Shenton talks about a recent uptick of the global mean temperature which has more or less continued for a century or so (although it's easy to find a recent 15-year period without any warming and 30-year periods in the middle that display no warming, too). For Shenton, it's already a "coincidence" that he's willing to promote to a permanent law of physics.
As I already said, this unmasks his characteristic Flat Earth reasoning, something that most climate alarmists share with him. When a quantity increases for a century, a pretty long time, it still doesn't mean that the rise is gonna be permanent. It is just circumstantial evidence that the typical periodicity of some of the Fourier components that importantly contribute to the function of time is probably longer than a century. But if the function \(\sin(\omega t)/\omega\) changes its slope by less than by \(O(100\%)\) per century, it doesn't imply that \(\omega=0\) i.e. that the function is \(t\), a linear function of time. Instead, it just means that \(\omega\) is smaller than the inverse century or so.
There may exist – and at least in some contexts, there undeniably exist – many cycles and processes whose characteristic timescale is longer than a century. The observation that the trend has a more or less uniform sign over some period of time simply doesn't imply that a constant such as \(\omega\) is strictly zero or that its inverse \(1/\omega\) is strictly infinite (again, it would be an isomorphic mistake to the Flat Earthers' flawed "derivation" that the curvature radius of the Earth has to be infinite because it seems very large relatively to our bodies). The observation of "slow changes" only means that we can suspect that an inequality for \(\omega\) holds. We're measuring the upper bound on \(\omega\) that dominates in certain kinds of changes of the temperature.
Shenton also mentions that he "doubts" that the increase of the temperature would be "as dramatic as what we see now". Again, this is a carbon copy of statements you may hear from hundreds of his fellow climate alarmists. This statement is also completely wrong; and it is utterly irrational. The irrationality has two main components encoded in the words "doubt" and "dramatic". Concerning the word "doubt", Shenton seems to suggest that the temperature change without fossil fuel would be lower than the observed one because he "doubts" it would be equally large. But he doesn't offer any argument or a calculation of the "fossil-fuel-free temperature change" so the word "doubt" only means that he predecided what he wanted to believe. This whole line of propositions pretending to be an argument is a classical case of circular reasoning. He doubts that fossil fuels could be unimportant which is why he also has to doubt that the natural temperature change could be comparable to the observed one and he adjusts all other opinions (and sometimes facts) to his preconceptions, too. But there's actually nothing whatsoever to support his beliefs.

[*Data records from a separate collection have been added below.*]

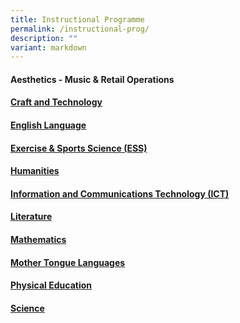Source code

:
 ```yaml
---
title: Instructional Programme
permalink: /instructional-prog/
description: ""
variant: markdown
---
```

#### Aesthetics - Music & Retail Operations

#### [Craft and Technology](/instructional-programme/craftandtech/)

#### [English Language](/instructional-programme/english-language/)

#### [Exercise & Sports Science (ESS)](/instructional-programme/ess/)

#### [Humanities](/instructional-programme/humanities/)

#### [Information and Communications Technology (ICT)](/instructional-programme/ict/)

#### [Literature](/instructional-programme/literature/)

#### [Mathematics](/instructional-programme/mathematics/)

#### [Mother Tongue Languages](/instructional-programme/mtl/)

#### [Physical Education](/instructional-programme/physical-education/)

#### [Science](/instructional-programme/science/)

What about the word "dramatic"? What does it mean for an increase of temperatures in 100 years to be "dramatic"? If you're rational, it means that it's greater than a threshold that you choose to divide the "dramatic" and "not dramatic" intervals. Now, a rational person must ask – without irrational prejudices – how high this threshold is? There are various benchmarks (and classes of benchmarks) that you might choose to define such a threshold.
Needless to say, our high-frequency data showing how the global mean temperature changes annually from one year to another or between one decade and the following one only exist in the recent 100 years. We really don't possess any geological data that could reliably reconstruct the annual temperatures from individual years or decades well before 1900. The older, e.g. geological proxies always tend to smear and homogenize the temperatures over timescales comparable to a century or longer so the reliable information about the magnitude of faster-than-centennial temperature oscillations in the distant past is lost.
What does it imply? For a rational person, it simply means that what we have observed in the last 100 years should define our expectation about what is the natural, normal change (or dynamics) of the global mean (or other) temperature in one century – to say the least, it's in the ballpark of the normal changes and it defines the right order of magnitude of such centennial changes. We just don't have any better numbers if want to arrive to a justified expectation and the Earth's climate system is just too complicated for us to calculate this slope from the first principles. At least, it seems impossible if we want the error of such calculations to be much smaller than 50 or 100 percent.
So we don't have any other century that the more or less known change of the global mean temperature in the 20th century could be compared with! That's why there exists no empirical basis for the assertion that the 20th century temperature change was "dramatic". Dramatic relatively to what? It was the first century from which we could have learned what is "normal" but some people have learned nothing. To "doubt" that the observed change was comparable to the normal, natural centennial temperature changes means to be biased.
We may also compare the 20th century temperature change with some other temperature changes – not necessarily those of the Earth's global mean temperature. The LHC accelerates the protons from the 1.9 K (colder than the cosmic microwave background) needed to operate the magnets to 40,000,000,000,000,000 K which is the temperature associated with the proton-proton collisions. OK, you don't want to hear about the LHC but even more mundane situations are connected with large temperature swings.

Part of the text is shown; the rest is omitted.